** Problem description **
Find every line below where the string "left" shows up, and copy those lines.

===============

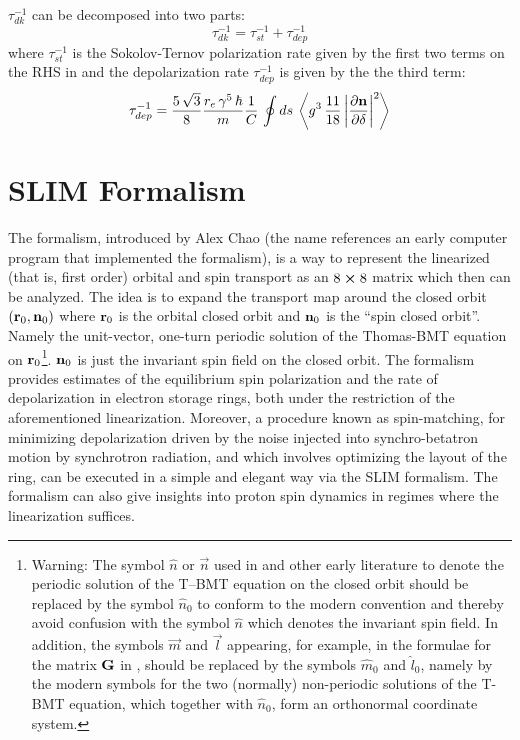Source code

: {$\tau_{dk}^{-1}$ can be decomposed into two parts:
\begin{equation}
  \tau_{dk}^{-1} = \tau_{st}^{-1} + \tau_{dep}^{-1}
  \label{tdk}
\end{equation}
where $\tau_{st}^{-1}$ is the Sokolov-Ternov polarization rate given by the first two terms on the
RHS in  and the depolarization rate $\tau_{dep}^{-1}$ is given by the the third term:
\begin{equation}
  \tau_{dep}^{-1} = \frac{5 \, \sqrt{3}}{8} \frac{r_e \, \gamma^5 \, \hbar}{m}
  \frac{1}{C} \, \oint ds \, \left< g^3 \,
  \frac{11}{18} \left| \frac{\partial {\bf n}}{\partial \delta} \right|^2 \right>
  \label{tdep}
\end{equation}

\section{SLIM Formalism}
\label{s:slim}

The  formalism\cite{b:chao.spin,b:barber99}, introduced by Alex Chao (the name references
an early computer program that implemented the formalism), is a way to represent the linearized
(that is, first order) orbital and spin transport as an $8 \mathbin{\boldsymbol{\times}} 8$ matrix which then can be
analyzed. The idea is to expand the transport map around the closed orbit $({\bf r}_0, {\bf n}_0)$ where
${\bf r}_0$ is the orbital closed orbit and ${\bf n}_0$ is the ``spin closed orbit''. Namely the unit-vector,
one-turn periodic solution of the Thomas-BMT equation on 
%
${\bf r}_0$\footnote{Warning: The symbol $\hat n$ or
$\vec n$ used in \cite{b:chao.spin,b:barber85} and other early literature to denote the periodic
solution of the T--BMT equation on the closed orbit should be replaced by the symbol $\hat n_0$ to
conform to the modern convention \cite{b:barber99} and thereby avoid confusion with the symbol $\hat
n$ which denotes the invariant spin field.  In addition, the symbols $\vec m$ and $\vec l$
appearing, for example, in the formulae for the matrix ${\bf G}$ in \cite{b:barber85}, should be
replaced by the symbols $\hat m_0$ and $\hat l_0$, namely by the modern symbols for the two
(normally) non-periodic solutions of the T-BMT equation, which together with $\hat n_0$, form an
orthonormal coordinate system.}.
% 
${\bf n}_0$ is just the invariant spin field on the closed orbit. The formalism provides estimates of
the equilibrium spin polarization and the rate of depolarization in electron storage rings, both
under the restriction of the aforementioned linearization. Moreover, a procedure known as
spin-matching, for minimizing depolarization driven by the noise injected into synchro-betatron
motion by synchrotron radiation, and which involves optimizing the layout of the ring, can be
executed in a simple and elegant way via the SLIM formalism. The formalism can also give insights
into proton spin dynamics in regimes where the linearization suffices.

}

===============

** Solution to the problem **
  \frac{1}{C} \, \oint ds \, \left< g^3 \,
  \frac{11}{18} \left| \frac{\partial {\bf n}}{\partial \delta} \right|^2 \right>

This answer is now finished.